Das BAG hatte zu entscheiden, ob ein vorhergehendes Praktikum auf die Probezeit, hier auf die Probezeit der Berufsausbildung anzurechnen ist. Sachliches Argument wäre, dass die Erprobung ja bereit teilweise erfolgt sei. Das Unternehmen kündigte während der Probezeit des Azubis. Der Azubi argumentierte, die Kündigung sei erst nach Ablauf der Probezeit erklärt worden, das Ausbildungsverhältnis sei mit dem vorrausgehenden Praktikum zusammen zu rechnen, damit sei die maximale Probezeit von vier Monate Probezeit bereits verstrichen, zudem bestehe eine Identität der Tätigkeiten. Er sei daher faktisch schon seit acht Monaten erprobt. Das BAG stützt sich maßgeblich auf die Vorschrift des § 20 BBiG wonach der rechtliche Bestand des Ausbildungsverhältnisses entscheidend ist, nicht, ob vorhergehende Vertragsverhältnisse bestanden. Einen solchen Vorbehalt enthält § 20 BBiG nicht, im Unterscheid beispielsweise zu § 14 TzBfG. Damit ist allein die, nach dem Ausbildungsvertrag vereinbarte Probezeit maßgeblich.

3.3. BAG vom 08.07.2015: Bezugnahmeklausel auf Tarif = Tarifgehalt?

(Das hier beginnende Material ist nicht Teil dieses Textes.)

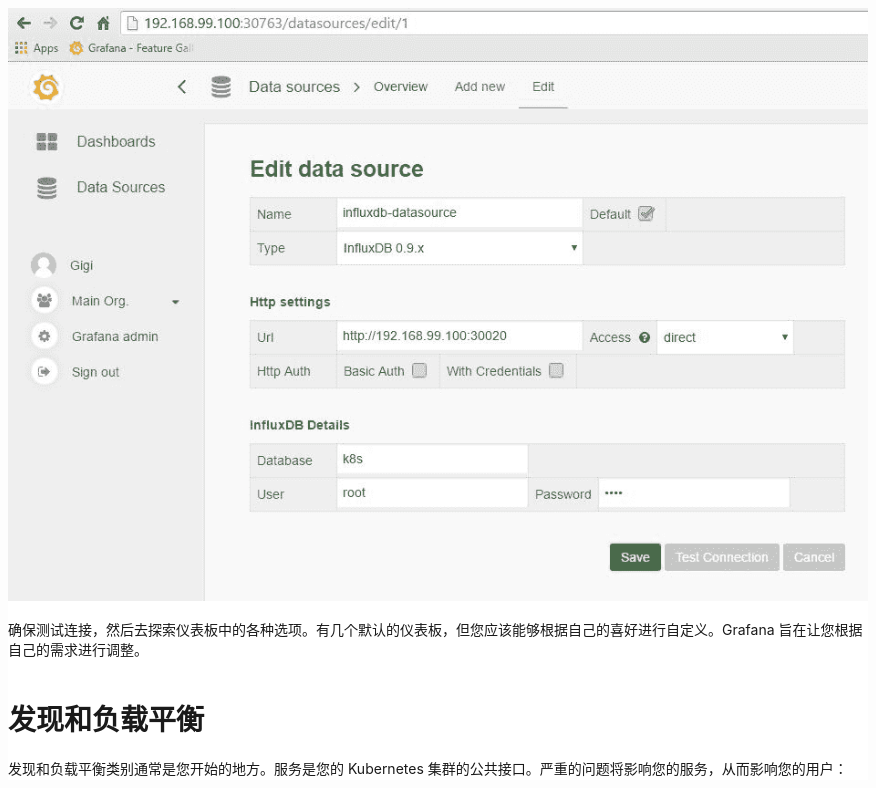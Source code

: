 ![](img/79a74148-198b-4a7a-ac70-86144ee6ca9f.png)

确保测试连接，然后去探索仪表板中的各种选项。有几个默认的仪表板，但您应该能够根据自己的喜好进行自定义。Grafana 旨在让您根据自己的需求进行调整。

# 发现和负载平衡

发现和负载平衡类别通常是您开始的地方。服务是您的 Kubernetes 集群的公共接口。严重的问题将影响您的服务，从而影响您的用户：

Im Arbeitsvertrag war die Bezugnahme auf Tarifverträge vereinbart, wonach ein „Tarifgehalt 1.600,10 EUR“ gezahlt werde. Darüber hinaus ist die Rede von übertariflichen Bezügen und deren Anrechnungen bei Tarifsteigerungen. Eine unmittelbare Tarifbindung auf Grund Mitgliedschaft im Arbeitgeberverband und Gewerkschaft bestand nicht. Die Mitarbeiterin begehrte trotzdem die Zahlung von Tariferhöhungen. BAG gab dem statt. Das LAG hatte noch angenommen, der Arbeitsvertrag verweise auf Tarif in der zuletzt gültigen Fassung, also zur Zeit des Vertragsschlusses im Jahre 2002. Das BAG zum abweichenden Ergebnis. Es knüpfte zunächst an die wörtliche Auslegung der Begriffe „Tarifgehalt und übertarifliche Zulagen“ an. Hier könne der Arbeitnehmer redlicher Weise davon ausgehen, dass das Gehalt für die Dauer des Arbeitsverhältnisses nicht statisch sei, sondern sich an der Gehaltsentwicklung der Tarife orientiere. Will der Arbeitgeber dies vermeiden, muss er deutlich zum Ausdruck bringen, dass das vereinbarte Entgelt sich ausschließlich nach der konkret bezifferten Parteivereinbarung richten soll. Nach unserer Erfahrung existieren noch zahlreiche Altarbeitsverträge, welche einen entsprechenden Verweis auf tarifliche Entgeltbestimmungen enthalten. Bei Neuabschlüssen oder Änderungen sollte deren Reichweite klargestellt werden.